Photographing my work

This week Heathers workshop/lecture was to help me understand the importance of how to photograph and document my artwork or images that I may want to post on my blog.

To achieve a high standard in making a good website/blog full of artwork, the artwork itself needs to be presented in a high standard. This means photographing every process and results of my artwork I want to post about. However, to achieve good quality images it is important to have a good amount of knowledge of how a camera works and how to capture my artwork. The focus of the subject is hugely important, as no-one likes to look at a blurry picture, but also I need to tell the audience what part of the photo to look so I can engage with my audience about my work, and specific parts of my work.
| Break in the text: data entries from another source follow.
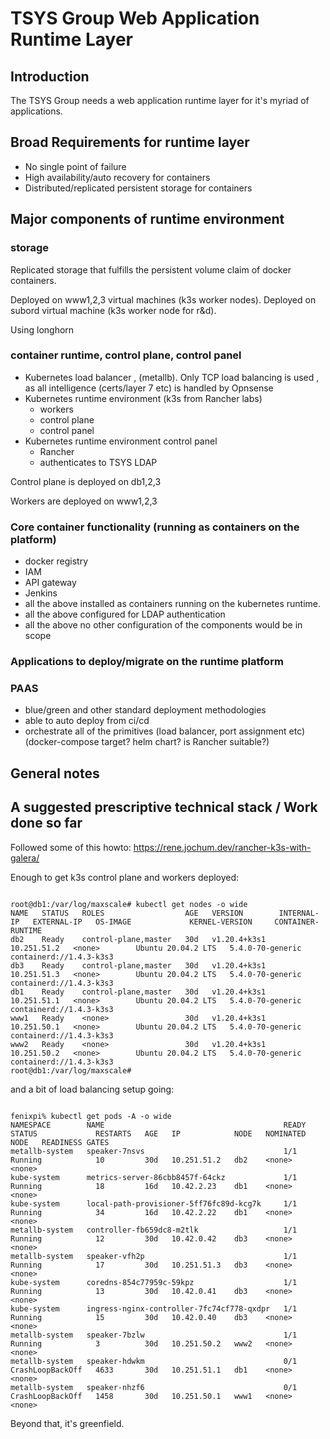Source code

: # TSYS Group Web Application Runtime Layer

## Introduction

The TSYS Group needs a web application runtime layer for it's myriad of applications.

## Broad Requirements for runtime layer

* No single point of failure
* High availability/auto recovery for containers
* Distributed/replicated persistent storage for containers

## Major components of runtime environment

### storage

Replicated storage that fulfills the persistent volume claim of docker containers.

Deployed on www1,2,3 virtual machines (k3s worker nodes).
Deployed on subord virtual machine (k3s worker node for r&d).

Using longhorn

### container runtime, control plane, control panel

* Kubernetes load balancer , (metallb). Only TCP load balancing is used , as all intelligence (certs/layer 7 etc) is handled by Opnsense
* Kubernetes runtime environment (k3s from Rancher labs)
  * workers
  * control plane
  * control panel
* Kubernetes runtime environment control panel
  * Rancher
  * authenticates to TSYS LDAP

Control plane is deployed on db1,2,3

Workers are deployed on www1,2,3

### Core container functionality (running as containers on the platform)

* docker registry
* IAM
* API gateway
* Jenkins
* all the above installed as containers running on the kubernetes runtime.
* all the above configured for  LDAP authentication
* all the above no other configuration of the components would be in scope

### Applications to deploy/migrate on the runtime platform

### PAAS

* blue/green and other standard deployment methodologies
* able to auto deploy from ci/cd 
* orchestrate all of the primitives (load balancer, port assignment etc) (docker-compose target? helm chart? is Rancher suitable?)

## General notes

## A suggested prescriptive technical stack / Work done so far

Followed some of this howto:
<https://rene.jochum.dev/rancher-k3s-with-galera/>

Enough to get k3s control plane and workers deployed:

```

root@db1:/var/log/maxscale# kubectl get nodes -o wide
NAME   STATUS   ROLES                  AGE   VERSION        INTERNAL-IP   EXTERNAL-IP   OS-IMAGE             KERNEL-VERSION     CONTAINER-RUNTIME
db2    Ready    control-plane,master   30d   v1.20.4+k3s1   10.251.51.2   <none>        Ubuntu 20.04.2 LTS   5.4.0-70-generic   containerd://1.4.3-k3s3
db3    Ready    control-plane,master   30d   v1.20.4+k3s1   10.251.51.3   <none>        Ubuntu 20.04.2 LTS   5.4.0-70-generic   containerd://1.4.3-k3s3
db1    Ready    control-plane,master   30d   v1.20.4+k3s1   10.251.51.1   <none>        Ubuntu 20.04.2 LTS   5.4.0-70-generic   containerd://1.4.3-k3s3
www1   Ready    <none>                 30d   v1.20.4+k3s1   10.251.50.1   <none>        Ubuntu 20.04.2 LTS   5.4.0-70-generic   containerd://1.4.3-k3s3
www2   Ready    <none>                 30d   v1.20.4+k3s1   10.251.50.2   <none>        Ubuntu 20.04.2 LTS   5.4.0-70-generic   containerd://1.4.3-k3s3
root@db1:/var/log/maxscale#

```

and a bit of load balancing setup going:

```

fenixpi% kubectl get pods -A -o wide
NAMESPACE        NAME                                        READY   STATUS             RESTARTS   AGE   IP            NODE   NOMINATED NODE   READINESS GATES
metallb-system   speaker-7nsvs                               1/1     Running            10         30d   10.251.51.2   db2    <none>           <none>
kube-system      metrics-server-86cbb8457f-64ckz             1/1     Running            18         16d   10.42.2.23    db1    <none>           <none>
kube-system      local-path-provisioner-5ff76fc89d-kcg7k     1/1     Running            34         16d   10.42.2.22    db1    <none>           <none>
metallb-system   controller-fb659dc8-m2tlk                   1/1     Running            12         30d   10.42.0.42    db3    <none>           <none>
metallb-system   speaker-vfh2p                               1/1     Running            17         30d   10.251.51.3   db3    <none>           <none>
kube-system      coredns-854c77959c-59kpz                    1/1     Running            13         30d   10.42.0.41    db3    <none>           <none>
kube-system      ingress-nginx-controller-7fc74cf778-qxdpr   1/1     Running            15         30d   10.42.0.40    db3    <none>           <none>
metallb-system   speaker-7bzlw                               1/1     Running            3          30d   10.251.50.2   www2   <none>           <none>
metallb-system   speaker-hdwkm                               0/1     CrashLoopBackOff   4633       30d   10.251.51.1   db1    <none>           <none>
metallb-system   speaker-nhzf6                               0/1     CrashLoopBackOff   1458       30d   10.251.50.1   www1   <none>           <none>

```

Beyond that, it's greenfield.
Lighting and shadows are also taken into account as the image needs to look natural, or unnatural depending of the type of work I am documenting, so I need to factor in weather to use natural light (the sun) or artificial lighting from lamps. Another important aspect of photographing artwork is to not ‘over edit it’. To engage with my audience I need to show my work in its true form, for example, if the paper is wet, the raised brush strokes, curling of paper. I don’t want to give the false illusion that my artwork looks ‘more’ than what it is, by over saturating colours or the wrong exposure of white balance. The real purpose for me to photographing work is so my audience can see as much detail as I want them to see, but also give them the real overview of what I want people to look at.